Ryabkov's words come days after the Kremlin said ship-fired cruise missiles destroyed S-300 anti-air systems which had been provided by a European country.
"Defense Ministry spokesman Major General Igor Konashenkov said on Monday Russian Kalibr missiles destroyed on Sunday four S-300 launchers concealed in a hangar on the outskirts of the central-eastern Ukrainian city of Dnipro, hitting 25 Ukrainian soldiers in the attack," it was reported Monday based on state sources.
However, Slovakia - which had recently confirmed sending an S-300 system to Kiev - as well as Ukraine itself denied the Russian claims.
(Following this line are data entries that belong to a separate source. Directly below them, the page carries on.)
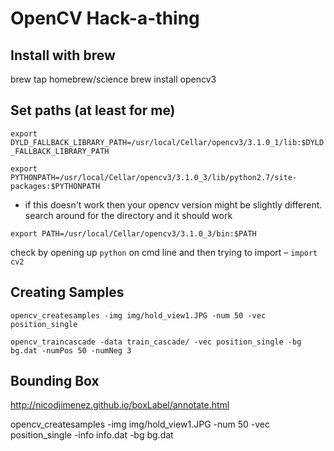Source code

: # OpenCV Hack-a-thing

## Install with brew
brew tap homebrew/science
brew install opencv3

## Set paths (at least for me)
`export DYLD_FALLBACK_LIBRARY_PATH=/usr/local/Cellar/opencv3/3.1.0_1/lib:$DYLD_FALLBACK_LIBRARY_PATH`

`export PYTHONPATH=/usr/local/Cellar/opencv3/3.1.0_3/lib/python2.7/site-packages:$PYTHONPATH`
- if this doesn't work then your opencv version might be slightly different. search around for the directory and it should work

`export PATH=/usr/local/Cellar/opencv3/3.1.0_3/bin:$PATH`


check by opening up `python` on cmd line and then trying to import – `import cv2`

## Creating Samples
`opencv_createsamples -img img/hold_view1.JPG -num 50 -vec position_single`

`opencv_traincascade -data train_cascade/ -vec position_single -bg bg.dat -numPos 50 -numNeg 3`

## Bounding Box
http://nicodjimenez.github.io/boxLabel/annotate.html

opencv_createsamples -img img/hold_view1.JPG -num 50 -vec position_single -info info.dat -bg bg.dat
Given the apparent delivery of such major systems to Ukraine, it's likely other European and NATO countries will join with sending heavier and heavier weaponry, also amid reports of Soviet-era tank transfers.
Meanwhile, Reuters reports that the Department of Defense is looking to further ramp up its own shipments to Kiev: "The Pentagon's Defense Security Cooperation Administration is having weekly meetings of its European Crisis Management Team to review specific requests related to Ukraine," writes Reuters.
And the report notes things are about t speed up: "To speed up U.S. government approval for sales and transfers of arms produced by American defense contractors, the Pentagon has re-established a team to respond to the increased demand," according to Reuters.